Playbill

Carl Gordon (Performer) Obituary

Actor Carl Gordon, who appeared on Broadway in Ain't Supposed to Die a Natural Death and two August Wilson plays, died on July 23 2010 in Jetersville, VA, of non-Hodgkins lymphoma. He was 78.

Mr. Gordon was best recognized for his ongoing role as Andrew Emerson on the mid-'90s sitcom "Roc," which starred Charles Dutton. Mr. Gordon played Dutton's ornery father. The two men appeared together in August Wilson's The Piano Lesson on Broadway in 1990. In that play, Mr. Gordon played the part of Doaker, an uncle who has spent 27 years working the railroads, a performance he repeated in the 1995 television film of the play.

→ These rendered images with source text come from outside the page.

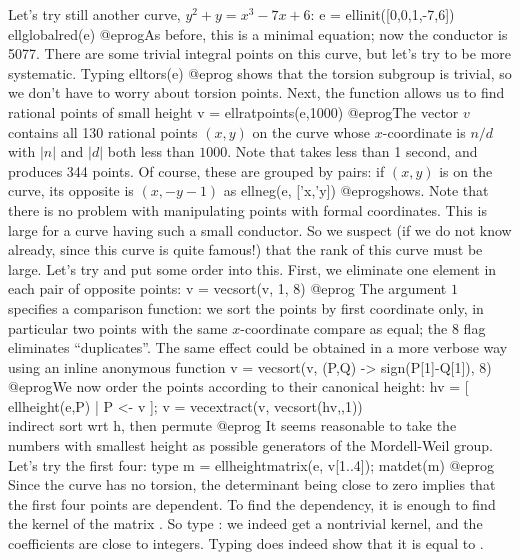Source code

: Let's try still another curve, $y^2+y = x^3-7x+6$:
\bprog
  e = ellinit([0,0,1,-7,6])
  ellglobalred(e)
@eprog\noindent As before, this is a minimal equation; now the conductor is
5077. There are some trivial integral points on this curve, but let's try to
be more systematic. Typing
\bprog
  elltors(e)
@eprog\noindent
shows that the torsion subgroup is trivial, so we don't have to worry about
torsion points. Next, the function  allows us to find
rational points of small height
\bprog
  v = ellratpoints(e,1000)
@eprog\noindent The vector $v$ contains all 130 rational points $(x,y)$ on the
curve whose $x$-coordinate is $n/d$ with $|n|$ and $|d|$ both less than $1000$.
Note that  takes less than 1 second, and
produces 344 points. Of course, these are grouped by pairs:
if $(x,y)$ is on the curve, its opposite is $(x,-y-1)$ as
\bprog
  ellneg(e, ['x,'y])
@eprog\noindent shows. Note that there is no problem with manipulating points
with formal coordinates. This is large for a curve having such a small
conductor. So we suspect (if we do not know already, since this curve is
quite famous!) that the rank of this curve must be large. Let's try and put
some order into this. First, we eliminate one element in each pair
of opposite points:
\bprog
  v = vecsort(v, 1, 8)
@eprog\noindent
The argument $1$ specifies a comparison function: we sort the points by first
coordinate only, in particular two points with the same $x$-coordinate
compare as equal; the $8$ flag eliminates ``duplicates''. The same effect
could be obtained in a more verbose way using an inline anonymous function
\bprog
  v = vecsort(v, (P,Q) -> sign(P[1]-Q[1]), 8)
@eprog\noindent We now order the points according to their canonical height:
\bprog
  hv = [ ellheight(e,P) | P <- v ];
  v = vecextract(v, vecsort(hv,,1)) \\ indirect sort wrt h, then permute
@eprog\noindent
It seems reasonable to take the numbers with smallest height as
possible generators of the Mordell-Weil group. Let's try the first
four: type
\bprog
  m = ellheightmatrix(e, v[1..4]); matdet(m)
@eprog\noindent
Since the curve has no torsion, the determinant being close to zero
implies that the first four points are dependent. To find the
dependency, it is enough to find the kernel of the matrix . So
type : we indeed get a nontrivial kernel, and the
coefficients are close to integers. Typing  does
indeed show that it is equal to .

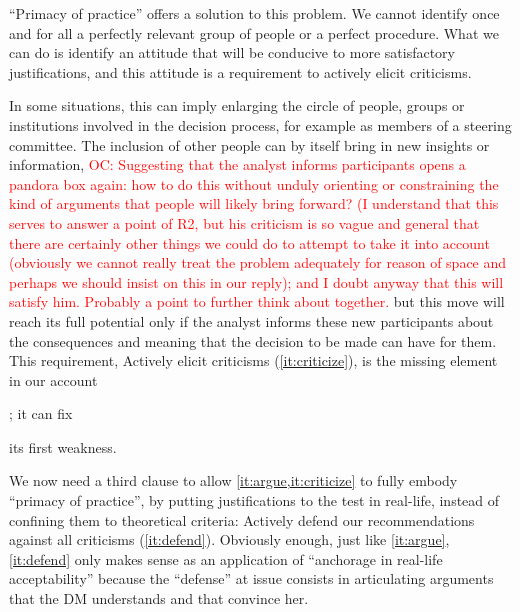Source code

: \documentclass[preprint, french, english, 11pt, authoryear]{elsarticle}%
\newcommand{\commentOC}[1]{\textcolor{red}{OC: #1}}
\begin{document}
``Primacy of practice” offers a solution to this problem. We cannot identify once and for all a perfectly relevant group of people or a perfect procedure. 
What we can do is identify an attitude that will be conducive to more satisfactory justifications, and this attitude is a requirement to actively elicit criticisms.
\begin{changebar}In some situations, this can imply enlarging the circle of people, groups or institutions involved in the decision process, for example as members of a steering committee.
The inclusion of other people can by itself bring in new insights or information, \commentOC{Suggesting that the analyst informs participants opens a pandora box again: how to do this without unduly orienting or constraining the kind of arguments that people will likely bring forward? (I understand that this serves to answer a point of R2, but his criticism is so vague and general that there are certainly other things we could do to attempt to take it into account (obviously we cannot really treat the problem adequately for reason of space and perhaps we should insist on this in our reply); and I doubt anyway that this will satisfy him. Probably a point to further think about together.} but this move will reach its full potential only if the analyst informs these new participants about the consequences and meaning that the decision to be made can have for them.  
This requirement, Actively elicit criticisms (\ref{it:criticize}), is the missing element in our account\begin{changebar}; it can fix\end{changebar} its first weakness.\end{changebar}

We now need a third clause to allow \cref{it:argue,it:criticize} to fully embody “primacy of practice”, by putting justifications to the test in real-life, instead of confining them to theoretical criteria: Actively defend our recommendations against all criticisms (\ref{it:defend}).
Obviously enough, just like \cref{it:argue}, \cref{it:defend} only makes sense as an application of ``anchorage in real-life acceptability'' because the ``defense'' at issue consists in articulating arguments that the \ac{DM} understands and that convince her.
\end{document}
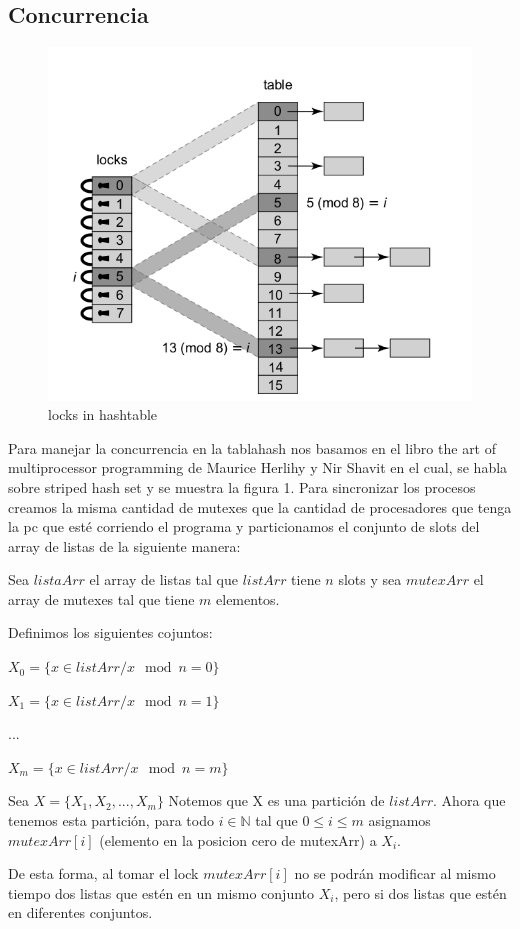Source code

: \documentclass{article}
\begin{document}
\subsection{Concurrencia}
\begin{figure}[ht]    
    \centering
    \includegraphics[width=0.7\linewidth]{concurrenciaHT.png}
    \caption{locks in hashtable}
    \label{}
\end{figure}

Para manejar la concurrencia en la tablahash nos basamos en el libro
the art of multiprocessor programming de Maurice Herlihy y Nir Shavit
en el cual, se habla sobre striped hash set y se muestra la figura 1.
Para sincronizar los procesos creamos la misma cantidad de mutexes
que la cantidad de procesadores que tenga la pc que esté corriendo
el programa y particionamos el conjunto de slots del array de listas
de la siguiente manera:

Sea $listaArr$ el array de listas tal que $listArr$ tiene $n$ slots y sea $mutexArr$ el array de mutexes tal que tiene
$m$ elementos.

Definimos los siguientes cojuntos:

$X_0 =\{x\in listArr/x\mod n=0\}$

$X_1 =\{x\in listArr/x \mod n=1\}$

...

$X_m =\{x\in listArr/x \mod n=m\}$ 

Sea $X = \{X_1, X_2, ... , X_m\}$
Notemos que X es una partición de $listArr$. Ahora que
tenemos esta partición, para todo $i\in \mathbb{N}$ tal que
$0 \leq i \leq m$
asignamos $mutexArr[i]$ (elemento
en la posicion cero de mutexArr) a $X_i$.

De esta forma, al tomar el lock $mutexArr[i]$ no
se podrán modificar al mismo tiempo dos
listas que estén en un mismo conjunto $X_i$, pero si
dos listas que estén en diferentes conjuntos.
\end{document}
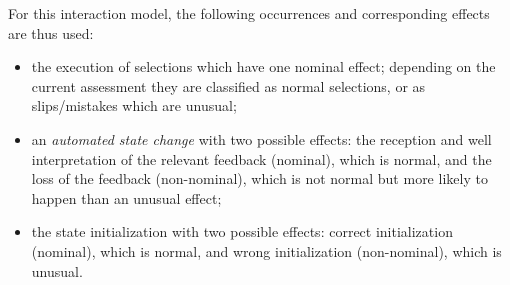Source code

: For this interaction model, the following occurrences
and corresponding effects are thus used:
\begin{itemize}
\item the execution of selections which have one nominal effect; depending on the current assessment they are classified as normal selections, or as slips/mistakes which are unusual;
\item  an {\em automated state change}
with two possible effects: the reception and well interpretation of the relevant feedback (nominal), which is normal, 
and the loss of the feedback (non-nominal), which is not normal but more likely to happen than an unusual effect; 
\item  the state initialization with two possible effects: correct initialization (nominal), which is normal, and wrong initialization (non-nominal), which is unusual. 
\end{itemize}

He was born Rufus Carl Gordon Jr. on Jan. 20, 1932, in Goochland, VA. and grew up in the Bedford-Stuyvesant area of Brooklyn. Mr. Gordon was a long time coming to his acting debut. After four years in the Air Force, an incomplete stint at Brooklyn College and two divorces, Mr. Gordon was employed in such dead-end capacities as a sheet-metal worker and department store stockroom clerk.

According to Mr. Gordon, he tried acting after being instructed by God to do so, and had enrolled in the Gene Frankel Theater Workshop. Mr. Gordon made his Broadway debut at a replacement actor in The Great White Hope. Soon after, he appeared in the 1971 musical Melvin van Peebles musical Ain't Supposed to Die a Natural Death. In addition to The Piano Lesson, he played Cutler, the trombonist, in the 2003 revival of Wilson's Ma Rainey's Black Bottom with Dutton and Whoopi Goldberg. During the latter, he was hospitalized when a blood vessel burst in his leg.

He also appeared in many plays at the Negro Ensemble Company. With dark, deep-set eyes, a long face and a white beard, Mr. Gordon projected amiable irritability, gravitas and homegrown wisdom.

Mr. Gordon is survived by his third wife, Jacqueline Alston-Gordon; a son, Rufus Carl III; five daughters, Gloria Gurley and Candise, Demethress, Yvette and Jasmine Gordon; nine grandchildren; and five great-grandchildren.